Now apply that to the workplace. An AI tracks exactly how many minutes you spend away from your keyboard, enforcing company policy to the literal second, blind to the fact that you were pacing the hallway working through the best idea you’ve had all month. When algorithms enforce society’s rules without understanding the intent behind those rules, human behavior contorts itself in bizarre ways just to stay on the right side of the line.

Reshaping, not replacement

This is also why I’m not a pessimist about our technological future. Even with the tracking cameras and the microchipped ball and the mutating tactics, what’s on the pitch is still human behavior.

Nobody is going to pay $5,000 for a stadium ticket, paint their face, and cry tears of joy or agony watching robots play each other.
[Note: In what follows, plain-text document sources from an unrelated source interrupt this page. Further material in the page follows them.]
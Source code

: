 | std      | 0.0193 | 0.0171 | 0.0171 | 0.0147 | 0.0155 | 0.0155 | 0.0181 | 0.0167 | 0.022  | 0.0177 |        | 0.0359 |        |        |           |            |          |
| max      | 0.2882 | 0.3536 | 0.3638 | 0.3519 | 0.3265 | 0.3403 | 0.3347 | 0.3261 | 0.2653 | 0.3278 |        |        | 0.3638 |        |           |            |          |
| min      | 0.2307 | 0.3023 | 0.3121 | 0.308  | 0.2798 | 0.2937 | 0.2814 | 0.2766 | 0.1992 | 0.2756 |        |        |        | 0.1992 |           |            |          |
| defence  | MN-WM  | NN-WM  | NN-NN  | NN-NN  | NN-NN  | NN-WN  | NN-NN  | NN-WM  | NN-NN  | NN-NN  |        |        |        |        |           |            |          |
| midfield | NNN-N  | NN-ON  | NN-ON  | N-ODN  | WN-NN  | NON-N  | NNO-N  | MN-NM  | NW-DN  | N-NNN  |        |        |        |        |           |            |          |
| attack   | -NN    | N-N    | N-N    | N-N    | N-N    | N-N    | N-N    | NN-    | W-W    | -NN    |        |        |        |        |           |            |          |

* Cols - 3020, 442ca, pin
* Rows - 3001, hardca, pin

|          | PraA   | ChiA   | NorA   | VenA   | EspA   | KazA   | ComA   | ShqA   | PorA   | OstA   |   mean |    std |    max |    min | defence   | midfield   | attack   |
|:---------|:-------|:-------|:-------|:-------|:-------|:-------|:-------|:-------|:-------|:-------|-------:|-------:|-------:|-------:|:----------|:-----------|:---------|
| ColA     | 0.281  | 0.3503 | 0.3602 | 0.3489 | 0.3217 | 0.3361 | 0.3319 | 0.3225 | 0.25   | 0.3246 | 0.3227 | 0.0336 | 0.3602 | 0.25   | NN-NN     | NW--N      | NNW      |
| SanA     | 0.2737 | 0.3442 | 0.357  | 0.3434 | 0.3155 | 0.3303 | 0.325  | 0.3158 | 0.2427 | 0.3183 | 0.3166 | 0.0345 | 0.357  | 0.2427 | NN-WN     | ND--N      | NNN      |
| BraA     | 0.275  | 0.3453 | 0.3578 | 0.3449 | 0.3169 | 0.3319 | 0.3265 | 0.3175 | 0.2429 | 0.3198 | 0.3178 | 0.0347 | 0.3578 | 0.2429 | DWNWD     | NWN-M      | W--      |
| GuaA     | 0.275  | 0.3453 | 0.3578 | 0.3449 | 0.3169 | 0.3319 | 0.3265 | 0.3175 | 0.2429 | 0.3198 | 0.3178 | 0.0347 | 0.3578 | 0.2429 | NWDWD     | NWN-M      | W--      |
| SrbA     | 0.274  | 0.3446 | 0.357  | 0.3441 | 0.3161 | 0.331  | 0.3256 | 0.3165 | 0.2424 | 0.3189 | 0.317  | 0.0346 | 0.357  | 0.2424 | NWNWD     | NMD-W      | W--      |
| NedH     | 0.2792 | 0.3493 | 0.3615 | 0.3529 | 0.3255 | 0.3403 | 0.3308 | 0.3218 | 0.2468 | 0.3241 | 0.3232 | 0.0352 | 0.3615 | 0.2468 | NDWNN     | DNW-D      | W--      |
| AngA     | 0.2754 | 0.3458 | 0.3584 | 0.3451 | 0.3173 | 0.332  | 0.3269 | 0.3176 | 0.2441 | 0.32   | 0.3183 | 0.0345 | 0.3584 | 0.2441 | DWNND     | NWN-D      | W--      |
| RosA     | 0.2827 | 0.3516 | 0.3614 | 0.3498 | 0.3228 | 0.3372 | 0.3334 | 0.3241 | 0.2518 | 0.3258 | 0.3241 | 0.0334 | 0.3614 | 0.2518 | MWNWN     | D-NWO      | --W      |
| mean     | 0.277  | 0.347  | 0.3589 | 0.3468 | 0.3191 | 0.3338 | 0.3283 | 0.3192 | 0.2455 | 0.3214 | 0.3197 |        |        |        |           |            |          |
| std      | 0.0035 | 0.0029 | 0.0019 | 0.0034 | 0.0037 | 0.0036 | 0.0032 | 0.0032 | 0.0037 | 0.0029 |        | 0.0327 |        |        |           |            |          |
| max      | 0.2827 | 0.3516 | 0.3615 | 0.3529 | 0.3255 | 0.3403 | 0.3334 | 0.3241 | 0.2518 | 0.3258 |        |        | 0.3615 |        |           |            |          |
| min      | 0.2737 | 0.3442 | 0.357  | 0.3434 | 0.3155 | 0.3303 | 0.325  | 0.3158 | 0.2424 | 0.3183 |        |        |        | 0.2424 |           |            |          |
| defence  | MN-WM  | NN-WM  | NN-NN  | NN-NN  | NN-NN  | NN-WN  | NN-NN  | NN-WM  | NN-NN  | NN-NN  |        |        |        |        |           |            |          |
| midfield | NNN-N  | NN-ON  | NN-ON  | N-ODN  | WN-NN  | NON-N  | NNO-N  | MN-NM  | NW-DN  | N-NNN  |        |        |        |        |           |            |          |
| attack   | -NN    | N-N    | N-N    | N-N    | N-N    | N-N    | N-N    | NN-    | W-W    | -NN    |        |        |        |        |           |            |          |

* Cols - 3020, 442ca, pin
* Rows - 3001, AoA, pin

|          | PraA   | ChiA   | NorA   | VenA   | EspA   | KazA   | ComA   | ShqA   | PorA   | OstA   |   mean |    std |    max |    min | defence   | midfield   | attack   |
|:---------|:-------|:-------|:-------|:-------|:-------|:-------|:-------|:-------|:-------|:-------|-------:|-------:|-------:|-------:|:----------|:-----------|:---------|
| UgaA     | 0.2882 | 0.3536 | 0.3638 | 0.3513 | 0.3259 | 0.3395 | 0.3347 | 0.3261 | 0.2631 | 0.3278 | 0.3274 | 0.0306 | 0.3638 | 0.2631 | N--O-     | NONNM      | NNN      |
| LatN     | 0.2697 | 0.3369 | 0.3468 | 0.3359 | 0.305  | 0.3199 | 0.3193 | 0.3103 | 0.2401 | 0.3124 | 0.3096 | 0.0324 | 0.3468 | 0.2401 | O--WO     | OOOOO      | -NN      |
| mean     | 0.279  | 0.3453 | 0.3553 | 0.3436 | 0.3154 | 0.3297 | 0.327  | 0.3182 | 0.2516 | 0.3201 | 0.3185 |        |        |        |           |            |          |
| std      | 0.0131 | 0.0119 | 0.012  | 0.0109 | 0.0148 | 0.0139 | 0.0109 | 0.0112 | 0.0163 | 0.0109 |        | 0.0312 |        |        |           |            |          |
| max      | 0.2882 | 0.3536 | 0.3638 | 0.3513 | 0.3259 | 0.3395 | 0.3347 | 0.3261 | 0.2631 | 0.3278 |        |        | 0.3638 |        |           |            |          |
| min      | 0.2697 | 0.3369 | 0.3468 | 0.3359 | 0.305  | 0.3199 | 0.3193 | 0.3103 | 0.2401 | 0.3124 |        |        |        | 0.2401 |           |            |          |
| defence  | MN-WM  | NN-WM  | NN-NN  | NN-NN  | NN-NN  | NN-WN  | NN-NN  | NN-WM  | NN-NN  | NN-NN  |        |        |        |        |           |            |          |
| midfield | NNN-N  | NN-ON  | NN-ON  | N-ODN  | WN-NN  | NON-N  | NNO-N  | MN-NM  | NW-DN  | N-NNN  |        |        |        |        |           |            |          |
While today’s robots are clumsy, tomorrow Unitree or Boston Dynamics or some other tech giant will build a football superintelligence: humanoid machines that execute a perfect bicycle kick every single time, at a level of physical performance no human can approach.

Maybe a niche market of tech-fans will want machine-on-machine matches, but I don’t see it replacing the World Cup. We watch sports to see humans overcome their own humanity: the physical limits, the fatigue, the emotional volatility, the flashes of unpredictable genius.

That, I think, is the lesson for the broader world. This technological shift points toward human activity that will be irreversibly shaped by AI without being replaced by it. If we want to understand what AI will do to society, the science-fiction doomsday scenarios (terminators, all human labor rendered obsolete) are there in the background, and it’s good some people are worrying about those possibilities, but what is certain are shifts in human incentives and the concomitant behavior change.

We’re social, empathetic creatures. We value things because other humans are involved in them.

The likelier outcome of the AI revolution is what we’re watching on the pitch right now: an uncomfortable reshaping of our incentives, rules, and everyday behavior as we learn to live alongside this technology. Nobody is coming to take the pitch away from us, but we’ll be playing a far more scrutinized version of the beautiful game.